## Dominant-hand filtering and technique-specific blanking for `data.csv`

This notebook:
1. Loads `data.csv`.
2. Infers each participant's dominant hand via paired t-tests on left/right metrics.
3. Blanks the non-dominant hand measurements and builds unified `dominant_*` columns.
4. Further blanks hand metrics for the `Chicken` technique and head metrics for `Astral`, `Grab`, `Sliding`, `Teleport`, and `Throw` techniques.


In [None]:
import pandas as pd
import numpy as np
from scipy.stats import ttest_rel

raw_path = "data.csv"
df = pd.read_csv(raw_path)
print(f"Loaded {len(df)} rows and {df.shape[1]} columns from {raw_path}")
df.head()

### Metrics used to infer dominance
We test the mean difference between left and right values for the following pairs (paired t-test, alpha=0.05):
- Total distance
- Extent
- Thumbstick distance and extent
- Trigger pressure
- Grip pressure
- Head distance


In [None]:
hand_pairs = [
    ("leftTotalDistance", "rightTotalDistance", "totalDistance"),
    ("leftExtent", "rightExtent", "extent"),
    ("leftThumbstickDistance", "rightThumbstickDistance", "thumbstickDistance"),
    ("leftThumbstickExtent", "rightThumbstickExtent", "thumbstickExtent"),
    ("leftTriggerPressure", "rightTriggerPressure", "triggerPressure"),
    ("leftGripPressure", "rightGripPressure", "gripPressure"),
    ("leftHeadDistance", "rightHeadDistance", "headDistance"),
]

alpha = 0.05

def infer_dominant_hand(frame, pairs, alpha=0.05):
    dominant = {}
    rows = []
    for pid, group in frame.groupby("iD"):
        votes = []
        for left, right, label in pairs:
            cols = group[[left, right]].dropna()
            if len(cols) < 2:
                continue
            stat, p = ttest_rel(cols[left], cols[right])
            if np.isnan(p):
                continue
            mean_diff = cols[right].mean() - cols[left].mean()
            if p < alpha:
                votes.append(np.sign(mean_diff))
            rows.append({
                "iD": pid,
                "metric": label,
                "left_mean": cols[left].mean(),
                "right_mean": cols[right].mean(),
                "mean_diff": mean_diff,
                "p_value": p,
            })
        if votes:
            score = np.sign(np.sum(votes))
            if score > 0:
                dominant[pid] = "Right"
            elif score < 0:
                dominant[pid] = "Left"
            else:
                dominant[pid] = "Ambiguous"
        else:
            dominant[pid] = "Ambiguous"
    detail_df = pd.DataFrame(rows)
    return dominant, detail_df


In [None]:
dominant_map, ttest_details = infer_dominant_hand(df, hand_pairs, alpha)
df["dominant_hand"] = df["iD"].map(dominant_map)
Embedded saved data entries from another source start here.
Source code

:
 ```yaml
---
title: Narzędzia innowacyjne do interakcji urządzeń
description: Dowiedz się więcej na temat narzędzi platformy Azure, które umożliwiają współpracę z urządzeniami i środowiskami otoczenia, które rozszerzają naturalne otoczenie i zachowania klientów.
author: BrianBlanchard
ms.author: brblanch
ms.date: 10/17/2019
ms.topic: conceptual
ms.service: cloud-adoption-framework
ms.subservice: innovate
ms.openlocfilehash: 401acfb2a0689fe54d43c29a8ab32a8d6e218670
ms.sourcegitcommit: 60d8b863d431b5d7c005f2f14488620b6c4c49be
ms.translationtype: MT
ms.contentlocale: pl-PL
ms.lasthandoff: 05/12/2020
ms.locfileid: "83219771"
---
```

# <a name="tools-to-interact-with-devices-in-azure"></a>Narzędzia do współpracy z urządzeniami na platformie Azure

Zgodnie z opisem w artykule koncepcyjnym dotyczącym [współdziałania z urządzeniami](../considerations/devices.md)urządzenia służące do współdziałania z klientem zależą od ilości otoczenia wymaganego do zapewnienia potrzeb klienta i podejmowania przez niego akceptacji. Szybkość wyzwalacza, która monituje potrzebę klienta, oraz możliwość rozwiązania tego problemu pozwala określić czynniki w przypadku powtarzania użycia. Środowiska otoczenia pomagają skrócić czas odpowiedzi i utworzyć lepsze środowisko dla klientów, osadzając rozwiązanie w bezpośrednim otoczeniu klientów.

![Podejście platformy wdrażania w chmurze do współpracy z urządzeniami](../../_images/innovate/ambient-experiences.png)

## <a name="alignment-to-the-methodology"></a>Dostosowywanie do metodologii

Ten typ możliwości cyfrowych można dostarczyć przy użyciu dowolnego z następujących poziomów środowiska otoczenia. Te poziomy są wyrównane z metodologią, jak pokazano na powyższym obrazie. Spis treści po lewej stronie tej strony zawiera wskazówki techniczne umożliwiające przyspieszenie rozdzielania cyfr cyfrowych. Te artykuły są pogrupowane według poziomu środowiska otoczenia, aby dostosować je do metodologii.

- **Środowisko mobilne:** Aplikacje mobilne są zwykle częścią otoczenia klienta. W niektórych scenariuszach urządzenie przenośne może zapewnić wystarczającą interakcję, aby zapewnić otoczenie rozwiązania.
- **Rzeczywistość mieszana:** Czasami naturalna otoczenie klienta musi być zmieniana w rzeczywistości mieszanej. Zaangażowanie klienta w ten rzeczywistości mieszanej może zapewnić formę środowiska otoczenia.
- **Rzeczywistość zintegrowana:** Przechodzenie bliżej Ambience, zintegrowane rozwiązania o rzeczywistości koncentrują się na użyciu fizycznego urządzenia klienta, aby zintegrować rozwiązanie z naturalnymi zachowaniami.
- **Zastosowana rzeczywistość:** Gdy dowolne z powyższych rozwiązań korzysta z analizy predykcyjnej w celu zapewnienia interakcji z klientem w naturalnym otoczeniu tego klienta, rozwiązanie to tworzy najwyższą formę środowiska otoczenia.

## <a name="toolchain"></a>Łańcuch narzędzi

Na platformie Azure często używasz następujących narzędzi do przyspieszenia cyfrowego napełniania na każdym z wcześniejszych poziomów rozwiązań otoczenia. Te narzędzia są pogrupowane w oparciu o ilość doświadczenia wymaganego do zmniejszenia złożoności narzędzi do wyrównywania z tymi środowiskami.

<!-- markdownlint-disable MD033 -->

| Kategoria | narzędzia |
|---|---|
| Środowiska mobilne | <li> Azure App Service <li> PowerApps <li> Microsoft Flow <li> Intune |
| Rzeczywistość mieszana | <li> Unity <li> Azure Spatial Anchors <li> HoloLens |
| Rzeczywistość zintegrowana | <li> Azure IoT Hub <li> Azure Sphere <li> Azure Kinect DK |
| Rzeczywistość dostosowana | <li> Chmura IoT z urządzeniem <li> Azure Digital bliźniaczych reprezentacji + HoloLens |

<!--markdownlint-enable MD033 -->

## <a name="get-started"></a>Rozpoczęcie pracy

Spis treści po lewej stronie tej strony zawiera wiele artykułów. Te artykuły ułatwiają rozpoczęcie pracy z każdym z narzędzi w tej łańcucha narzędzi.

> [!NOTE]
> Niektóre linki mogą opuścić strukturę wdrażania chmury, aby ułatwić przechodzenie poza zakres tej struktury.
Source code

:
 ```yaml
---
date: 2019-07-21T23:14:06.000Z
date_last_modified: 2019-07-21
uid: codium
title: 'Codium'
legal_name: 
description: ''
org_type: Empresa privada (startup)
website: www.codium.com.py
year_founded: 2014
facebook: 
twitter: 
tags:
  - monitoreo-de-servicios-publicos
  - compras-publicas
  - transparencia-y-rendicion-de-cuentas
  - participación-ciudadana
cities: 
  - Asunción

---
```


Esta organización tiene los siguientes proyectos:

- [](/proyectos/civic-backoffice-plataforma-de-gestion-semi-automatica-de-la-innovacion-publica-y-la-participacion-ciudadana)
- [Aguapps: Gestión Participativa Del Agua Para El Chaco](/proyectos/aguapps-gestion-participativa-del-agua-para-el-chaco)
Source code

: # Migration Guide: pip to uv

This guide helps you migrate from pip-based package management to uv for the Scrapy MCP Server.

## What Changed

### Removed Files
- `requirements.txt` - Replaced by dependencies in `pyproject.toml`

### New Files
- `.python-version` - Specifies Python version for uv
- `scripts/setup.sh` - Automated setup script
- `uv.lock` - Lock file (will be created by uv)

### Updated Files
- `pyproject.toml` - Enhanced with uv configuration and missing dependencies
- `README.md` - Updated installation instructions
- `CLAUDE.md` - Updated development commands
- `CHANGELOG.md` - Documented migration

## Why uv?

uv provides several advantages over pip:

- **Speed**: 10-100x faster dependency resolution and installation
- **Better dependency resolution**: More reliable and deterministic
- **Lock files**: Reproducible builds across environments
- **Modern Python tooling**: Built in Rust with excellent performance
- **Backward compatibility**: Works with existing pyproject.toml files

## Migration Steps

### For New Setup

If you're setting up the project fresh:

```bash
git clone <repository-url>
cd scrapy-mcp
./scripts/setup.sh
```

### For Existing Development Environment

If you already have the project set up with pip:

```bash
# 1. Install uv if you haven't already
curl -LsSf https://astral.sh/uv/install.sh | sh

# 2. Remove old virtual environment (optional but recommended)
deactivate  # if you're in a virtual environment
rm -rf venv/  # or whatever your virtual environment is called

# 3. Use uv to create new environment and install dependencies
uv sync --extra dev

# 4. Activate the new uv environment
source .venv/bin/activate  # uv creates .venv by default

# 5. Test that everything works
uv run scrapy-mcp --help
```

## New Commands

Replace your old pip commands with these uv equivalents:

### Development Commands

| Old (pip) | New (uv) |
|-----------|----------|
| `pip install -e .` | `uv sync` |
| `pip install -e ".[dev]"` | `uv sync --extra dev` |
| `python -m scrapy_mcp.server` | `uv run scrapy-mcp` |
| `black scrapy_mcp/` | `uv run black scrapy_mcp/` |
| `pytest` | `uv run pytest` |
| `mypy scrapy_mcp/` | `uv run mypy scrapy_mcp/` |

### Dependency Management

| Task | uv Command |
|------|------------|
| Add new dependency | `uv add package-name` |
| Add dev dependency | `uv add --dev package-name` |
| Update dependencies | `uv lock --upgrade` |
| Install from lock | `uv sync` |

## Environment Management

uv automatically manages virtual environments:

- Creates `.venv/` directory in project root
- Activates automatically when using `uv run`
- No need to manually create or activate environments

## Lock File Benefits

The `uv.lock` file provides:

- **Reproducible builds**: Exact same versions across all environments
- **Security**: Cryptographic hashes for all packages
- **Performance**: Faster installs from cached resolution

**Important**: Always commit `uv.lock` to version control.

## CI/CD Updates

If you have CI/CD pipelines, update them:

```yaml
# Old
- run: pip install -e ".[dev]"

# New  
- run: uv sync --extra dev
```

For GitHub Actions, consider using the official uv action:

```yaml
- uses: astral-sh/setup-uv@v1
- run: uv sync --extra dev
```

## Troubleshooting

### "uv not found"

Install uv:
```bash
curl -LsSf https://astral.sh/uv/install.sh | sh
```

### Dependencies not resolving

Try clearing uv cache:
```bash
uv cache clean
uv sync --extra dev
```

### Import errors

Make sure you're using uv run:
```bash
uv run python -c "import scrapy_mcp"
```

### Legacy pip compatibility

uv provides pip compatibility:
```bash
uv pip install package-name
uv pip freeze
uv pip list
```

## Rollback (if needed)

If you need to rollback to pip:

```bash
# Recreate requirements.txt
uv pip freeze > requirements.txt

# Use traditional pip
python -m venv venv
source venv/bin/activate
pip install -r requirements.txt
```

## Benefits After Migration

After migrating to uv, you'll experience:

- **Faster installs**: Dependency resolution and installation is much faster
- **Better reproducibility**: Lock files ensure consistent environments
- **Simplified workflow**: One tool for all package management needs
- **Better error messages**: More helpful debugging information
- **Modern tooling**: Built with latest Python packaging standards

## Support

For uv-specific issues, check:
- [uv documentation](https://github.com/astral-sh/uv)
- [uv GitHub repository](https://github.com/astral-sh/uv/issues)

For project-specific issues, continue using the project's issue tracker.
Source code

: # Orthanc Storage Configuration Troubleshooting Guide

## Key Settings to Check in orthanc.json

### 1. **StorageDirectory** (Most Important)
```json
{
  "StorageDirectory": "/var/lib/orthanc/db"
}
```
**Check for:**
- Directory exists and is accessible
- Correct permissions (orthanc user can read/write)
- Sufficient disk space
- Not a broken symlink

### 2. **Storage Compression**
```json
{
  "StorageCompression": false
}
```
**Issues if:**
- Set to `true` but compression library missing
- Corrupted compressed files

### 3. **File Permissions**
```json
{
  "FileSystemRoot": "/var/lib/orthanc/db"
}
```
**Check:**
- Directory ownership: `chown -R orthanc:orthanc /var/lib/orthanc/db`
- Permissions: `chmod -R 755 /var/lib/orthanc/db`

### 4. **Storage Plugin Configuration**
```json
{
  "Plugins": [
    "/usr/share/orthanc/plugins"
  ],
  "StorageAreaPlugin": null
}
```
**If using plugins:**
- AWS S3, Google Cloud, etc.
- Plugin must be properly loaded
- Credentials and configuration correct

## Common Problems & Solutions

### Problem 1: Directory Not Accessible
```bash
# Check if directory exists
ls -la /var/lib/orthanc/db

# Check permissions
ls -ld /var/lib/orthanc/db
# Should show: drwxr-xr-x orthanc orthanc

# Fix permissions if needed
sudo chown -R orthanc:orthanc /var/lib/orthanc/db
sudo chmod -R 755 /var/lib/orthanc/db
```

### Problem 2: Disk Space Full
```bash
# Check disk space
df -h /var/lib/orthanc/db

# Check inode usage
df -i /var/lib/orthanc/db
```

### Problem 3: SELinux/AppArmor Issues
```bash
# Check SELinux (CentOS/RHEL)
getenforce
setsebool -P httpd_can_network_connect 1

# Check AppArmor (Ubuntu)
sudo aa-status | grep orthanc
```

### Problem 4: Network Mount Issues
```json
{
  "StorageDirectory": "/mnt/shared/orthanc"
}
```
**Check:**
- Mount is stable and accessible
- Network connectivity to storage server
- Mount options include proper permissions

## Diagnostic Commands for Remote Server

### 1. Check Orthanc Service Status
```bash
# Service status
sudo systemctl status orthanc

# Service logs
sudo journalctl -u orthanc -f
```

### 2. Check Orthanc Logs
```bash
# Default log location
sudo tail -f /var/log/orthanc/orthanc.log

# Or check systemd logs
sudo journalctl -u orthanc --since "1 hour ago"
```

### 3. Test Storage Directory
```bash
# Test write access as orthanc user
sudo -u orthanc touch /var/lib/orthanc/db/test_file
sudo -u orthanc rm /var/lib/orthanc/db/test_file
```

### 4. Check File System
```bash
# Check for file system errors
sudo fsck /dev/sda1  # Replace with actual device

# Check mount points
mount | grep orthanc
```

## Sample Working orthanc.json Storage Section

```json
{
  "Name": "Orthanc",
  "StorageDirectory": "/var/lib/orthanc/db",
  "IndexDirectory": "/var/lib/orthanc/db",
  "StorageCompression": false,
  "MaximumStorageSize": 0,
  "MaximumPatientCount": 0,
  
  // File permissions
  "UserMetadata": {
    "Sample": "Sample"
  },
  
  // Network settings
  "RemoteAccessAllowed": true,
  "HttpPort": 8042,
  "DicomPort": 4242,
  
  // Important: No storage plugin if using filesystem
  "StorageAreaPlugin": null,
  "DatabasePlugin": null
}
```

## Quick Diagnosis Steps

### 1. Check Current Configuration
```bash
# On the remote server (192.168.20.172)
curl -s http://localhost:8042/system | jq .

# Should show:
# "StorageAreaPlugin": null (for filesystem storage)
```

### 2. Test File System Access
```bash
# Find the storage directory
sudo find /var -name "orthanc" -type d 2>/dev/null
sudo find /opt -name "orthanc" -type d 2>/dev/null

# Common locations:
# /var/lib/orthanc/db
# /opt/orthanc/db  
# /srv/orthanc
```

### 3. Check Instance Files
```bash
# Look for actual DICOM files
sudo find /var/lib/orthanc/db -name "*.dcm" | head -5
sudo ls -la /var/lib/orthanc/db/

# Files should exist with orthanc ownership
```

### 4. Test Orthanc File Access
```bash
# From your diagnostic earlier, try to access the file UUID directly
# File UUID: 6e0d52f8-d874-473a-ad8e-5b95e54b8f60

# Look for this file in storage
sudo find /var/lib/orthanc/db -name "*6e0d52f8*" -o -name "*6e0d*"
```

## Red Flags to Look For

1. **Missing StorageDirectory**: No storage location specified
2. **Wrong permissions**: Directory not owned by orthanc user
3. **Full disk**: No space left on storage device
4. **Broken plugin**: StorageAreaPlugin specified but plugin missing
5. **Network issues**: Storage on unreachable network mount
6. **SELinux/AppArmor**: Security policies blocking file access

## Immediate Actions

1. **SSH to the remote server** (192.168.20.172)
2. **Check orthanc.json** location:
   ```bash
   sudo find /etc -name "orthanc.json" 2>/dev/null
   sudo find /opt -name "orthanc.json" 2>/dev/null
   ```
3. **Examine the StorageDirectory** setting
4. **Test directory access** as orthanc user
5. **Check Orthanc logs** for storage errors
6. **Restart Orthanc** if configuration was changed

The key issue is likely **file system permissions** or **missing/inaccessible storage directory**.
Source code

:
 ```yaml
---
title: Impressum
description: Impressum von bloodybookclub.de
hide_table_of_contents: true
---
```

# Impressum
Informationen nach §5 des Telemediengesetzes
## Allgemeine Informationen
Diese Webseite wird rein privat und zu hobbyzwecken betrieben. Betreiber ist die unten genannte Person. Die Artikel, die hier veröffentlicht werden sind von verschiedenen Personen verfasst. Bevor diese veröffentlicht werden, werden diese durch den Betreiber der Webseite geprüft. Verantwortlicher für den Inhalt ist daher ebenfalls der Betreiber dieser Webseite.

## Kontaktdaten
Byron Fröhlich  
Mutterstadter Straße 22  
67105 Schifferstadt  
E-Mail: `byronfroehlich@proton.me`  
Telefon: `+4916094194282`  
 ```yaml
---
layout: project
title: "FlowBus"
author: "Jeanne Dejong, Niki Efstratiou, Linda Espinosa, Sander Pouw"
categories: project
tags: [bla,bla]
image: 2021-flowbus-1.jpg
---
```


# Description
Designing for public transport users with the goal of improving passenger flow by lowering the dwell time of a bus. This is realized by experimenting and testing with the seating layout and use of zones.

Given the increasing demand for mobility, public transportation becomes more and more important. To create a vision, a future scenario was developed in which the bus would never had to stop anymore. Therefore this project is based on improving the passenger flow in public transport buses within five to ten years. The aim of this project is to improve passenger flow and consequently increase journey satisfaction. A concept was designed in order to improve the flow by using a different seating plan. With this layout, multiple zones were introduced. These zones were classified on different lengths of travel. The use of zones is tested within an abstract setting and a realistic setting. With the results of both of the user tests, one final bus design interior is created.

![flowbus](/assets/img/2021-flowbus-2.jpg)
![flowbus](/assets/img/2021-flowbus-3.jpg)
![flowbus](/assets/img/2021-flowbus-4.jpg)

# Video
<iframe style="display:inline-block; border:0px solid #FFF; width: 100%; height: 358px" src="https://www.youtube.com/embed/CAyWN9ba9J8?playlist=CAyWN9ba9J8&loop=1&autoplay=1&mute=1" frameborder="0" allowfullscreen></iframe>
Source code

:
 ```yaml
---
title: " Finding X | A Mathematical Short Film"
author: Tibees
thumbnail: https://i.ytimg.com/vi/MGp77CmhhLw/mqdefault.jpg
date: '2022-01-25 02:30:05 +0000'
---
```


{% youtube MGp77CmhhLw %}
print("Dominant hand per participant:")
print(df[["iD", "dominant_hand"]].drop_duplicates().sort_values("iD"))
print("
Sample of t-test details (per participant x metric):")
display(ttest_details.head())

In [None]:
clean_df = df.copy()
for left, right, label in hand_pairs:
    clean_df.loc[clean_df["dominant_hand"] == "Right", left] = np.nan
    clean_df.loc[clean_df["dominant_hand"] == "Left", right] = np.nan
    clean_df[f"dominant_{label}"] = np.where(
        clean_df["dominant_hand"] == "Right",
        clean_df[right],
        np.where(clean_df["dominant_hand"] == "Left", clean_df[left], np.nan),
    )

clean_df.head()

### Technique-specific blanking
- `Chicken`: blank all hand-related columns (left/right position, thumbstick, trigger/grip, and head-distance-by-hand) and corresponding `dominant_*` hand columns.
- `Astral`, `Grab`, `Sliding`, `Teleport`, `Throw`: blank head-related columns and `dominant_headDistance`.


In [None]:
hand_cols = [
    "leftTotalDistance", "rightTotalDistance",
    "leftExtent", "rightExtent",
    "leftHeadDistance", "rightHeadDistance",
    "leftThumbstickDistance", "rightThumbstickDistance",
    "leftThumbstickExtent", "rightThumbstickExtent",
    "leftTriggerPressure", "rightTriggerPressure",
    "leftGripPressure", "rightGripPressure",
]

# Dominant columns generated earlier that relate to hands (includes headDistance derived from hands)
dominant_hand_cols = [
    "dominant_totalDistance",
    "dominant_extent",
    "dominant_thumbstickDistance",
    "dominant_thumbstickExtent",
    "dominant_triggerPressure",
    "dominant_gripPressure",
    "dominant_headDistance",
]

head_cols = ["headTotalDistance", "headExtent"]
dominant_head_cols = ["dominant_headDistance"]

chicken_mask = clean_df["technique"] == "Chicken"
clean_df.loc[chicken_mask, hand_cols] = np.nan
clean_df.loc[chicken_mask, [c for c in dominant_hand_cols if c in clean_df.columns]] = np.nan

head_mask = clean_df["technique"].isin(["Astral", "Grab", "Sliding", "Teleport", "Throw"])
clean_df.loc[head_mask, head_cols] = np.nan
clean_df.loc[head_mask, [c for c in dominant_head_cols if c in clean_df.columns]] = np.nan

print("Applied technique-specific blanking:")
print(f"Hand columns blanked for Chicken rows: {chicken_mask.sum()} rows")
print(f"Head columns blanked for Astral/Grab/Sliding/Teleport/Throw rows: {head_mask.sum()} rows")

clean_df.head()

In [None]:
clean_path = "data_cleaned.csv"
clean_df.to_csv(clean_path, index=False)
print(f"Saved cleaned data with non-dominant and technique-specific blanking to {clean_path}")
clean_df[["iD", "dominant_hand"]].drop_duplicates().sort_values("iD")